## WHAT TO PRODUCE
Stop at the line that contains "録画機能にアクセスするには、". Until then, set down each line of the records exactly, beginning with the first, and skip pictures.
-----
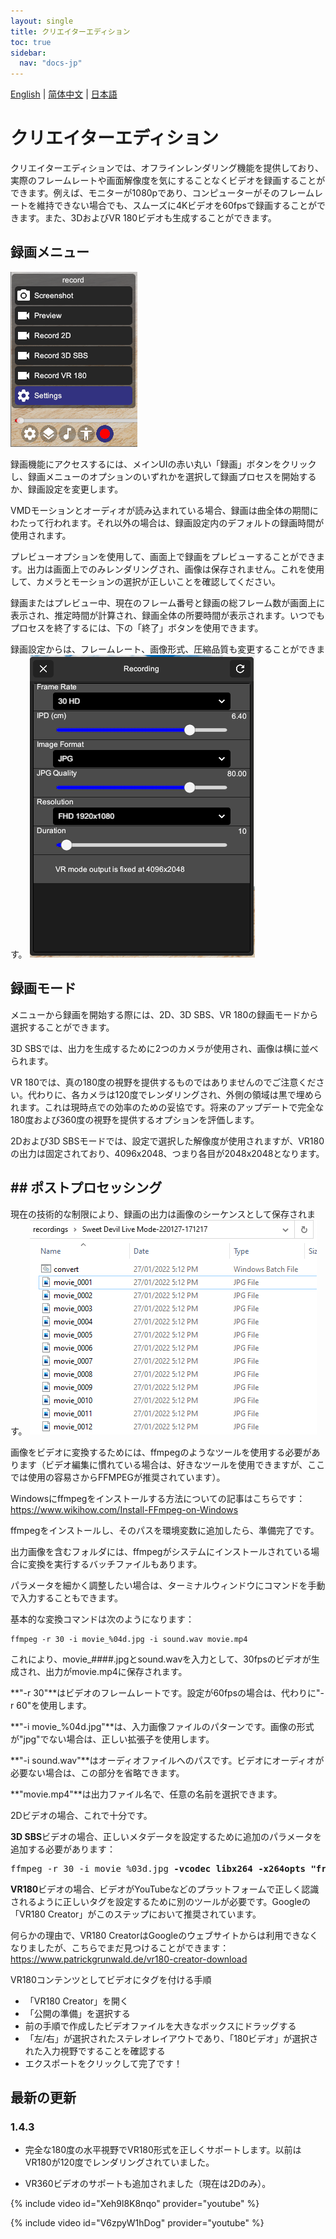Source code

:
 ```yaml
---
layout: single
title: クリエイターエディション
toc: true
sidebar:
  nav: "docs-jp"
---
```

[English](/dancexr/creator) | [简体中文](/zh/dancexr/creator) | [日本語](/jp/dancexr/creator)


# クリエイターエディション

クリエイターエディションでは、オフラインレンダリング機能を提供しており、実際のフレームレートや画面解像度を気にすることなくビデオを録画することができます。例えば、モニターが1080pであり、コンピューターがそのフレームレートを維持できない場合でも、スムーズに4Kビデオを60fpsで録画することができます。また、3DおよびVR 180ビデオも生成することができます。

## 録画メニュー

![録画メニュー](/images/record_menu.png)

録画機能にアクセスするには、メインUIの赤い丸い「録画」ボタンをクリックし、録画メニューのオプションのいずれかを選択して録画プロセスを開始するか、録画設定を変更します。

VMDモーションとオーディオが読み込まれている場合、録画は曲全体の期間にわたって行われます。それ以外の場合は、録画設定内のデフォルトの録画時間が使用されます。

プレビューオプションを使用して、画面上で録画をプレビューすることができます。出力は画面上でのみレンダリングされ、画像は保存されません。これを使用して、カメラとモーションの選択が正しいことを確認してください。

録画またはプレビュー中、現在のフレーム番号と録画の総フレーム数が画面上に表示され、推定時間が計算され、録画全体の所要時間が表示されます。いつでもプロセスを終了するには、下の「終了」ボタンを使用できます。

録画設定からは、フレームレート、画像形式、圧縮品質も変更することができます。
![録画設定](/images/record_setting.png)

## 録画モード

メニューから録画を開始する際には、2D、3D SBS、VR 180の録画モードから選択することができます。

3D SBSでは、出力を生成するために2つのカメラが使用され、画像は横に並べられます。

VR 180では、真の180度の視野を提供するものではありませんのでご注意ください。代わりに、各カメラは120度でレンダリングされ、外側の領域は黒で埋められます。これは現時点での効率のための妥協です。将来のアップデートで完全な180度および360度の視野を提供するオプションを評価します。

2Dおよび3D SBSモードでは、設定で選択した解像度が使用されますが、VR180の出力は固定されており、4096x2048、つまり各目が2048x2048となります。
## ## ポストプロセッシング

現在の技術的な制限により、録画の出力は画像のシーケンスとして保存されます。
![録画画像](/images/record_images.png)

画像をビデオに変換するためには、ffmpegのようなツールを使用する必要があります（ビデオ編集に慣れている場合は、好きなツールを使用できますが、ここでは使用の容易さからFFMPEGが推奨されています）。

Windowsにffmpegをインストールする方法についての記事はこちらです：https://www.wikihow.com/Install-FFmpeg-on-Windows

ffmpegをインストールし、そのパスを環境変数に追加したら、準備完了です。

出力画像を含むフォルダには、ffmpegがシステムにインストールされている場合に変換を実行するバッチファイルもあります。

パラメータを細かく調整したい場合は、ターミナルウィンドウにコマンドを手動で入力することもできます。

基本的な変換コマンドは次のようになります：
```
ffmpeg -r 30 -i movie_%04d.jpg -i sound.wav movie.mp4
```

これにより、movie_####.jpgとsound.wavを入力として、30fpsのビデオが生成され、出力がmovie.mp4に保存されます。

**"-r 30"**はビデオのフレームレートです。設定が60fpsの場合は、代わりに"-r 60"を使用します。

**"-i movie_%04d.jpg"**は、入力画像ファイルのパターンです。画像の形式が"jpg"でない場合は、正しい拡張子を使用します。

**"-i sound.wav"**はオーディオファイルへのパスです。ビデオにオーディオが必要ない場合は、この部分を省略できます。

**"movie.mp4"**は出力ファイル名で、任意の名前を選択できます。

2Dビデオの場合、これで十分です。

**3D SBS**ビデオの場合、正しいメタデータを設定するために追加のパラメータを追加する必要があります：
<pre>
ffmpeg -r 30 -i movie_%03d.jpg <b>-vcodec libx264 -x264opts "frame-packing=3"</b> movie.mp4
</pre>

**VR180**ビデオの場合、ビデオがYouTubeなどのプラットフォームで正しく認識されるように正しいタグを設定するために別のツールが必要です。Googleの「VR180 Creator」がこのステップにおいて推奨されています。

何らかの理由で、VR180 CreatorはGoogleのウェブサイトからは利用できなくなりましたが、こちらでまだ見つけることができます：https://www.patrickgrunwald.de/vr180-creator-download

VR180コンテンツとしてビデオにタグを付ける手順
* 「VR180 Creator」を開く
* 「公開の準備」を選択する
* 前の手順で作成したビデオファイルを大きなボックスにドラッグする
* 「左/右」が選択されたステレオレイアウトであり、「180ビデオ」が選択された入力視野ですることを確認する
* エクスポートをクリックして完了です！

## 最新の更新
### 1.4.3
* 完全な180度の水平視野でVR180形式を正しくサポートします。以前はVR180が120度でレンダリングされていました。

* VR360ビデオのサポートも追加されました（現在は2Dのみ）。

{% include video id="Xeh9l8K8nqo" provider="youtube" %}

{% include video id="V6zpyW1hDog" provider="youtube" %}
-----
## COMPLETED TASK
Source code

:
 ```yaml
---
layout: single
title: クリエイターエディション
toc: true
sidebar:
  nav: "docs-jp"
---
```

[English](/dancexr/creator) | [简体中文](/zh/dancexr/creator) | [日本語](/jp/dancexr/creator)


# クリエイターエディション

クリエイターエディションでは、オフラインレンダリング機能を提供しており、実際のフレームレートや画面解像度を気にすることなくビデオを録画することができます。例えば、モニターが1080pであり、コンピューターがそのフレームレートを維持できない場合でも、スムーズに4Kビデオを60fpsで録画することができます。また、3DおよびVR 180ビデオも生成することができます。

## 録画メニュー

![録画メニュー](/images/record_menu.png)

録画機能にアクセスするには、メインUIの赤い丸い「録画」ボタンをクリックし、録画メニューのオプションのいずれかを選択して録画プロセスを開始するか、録画設定を変更します。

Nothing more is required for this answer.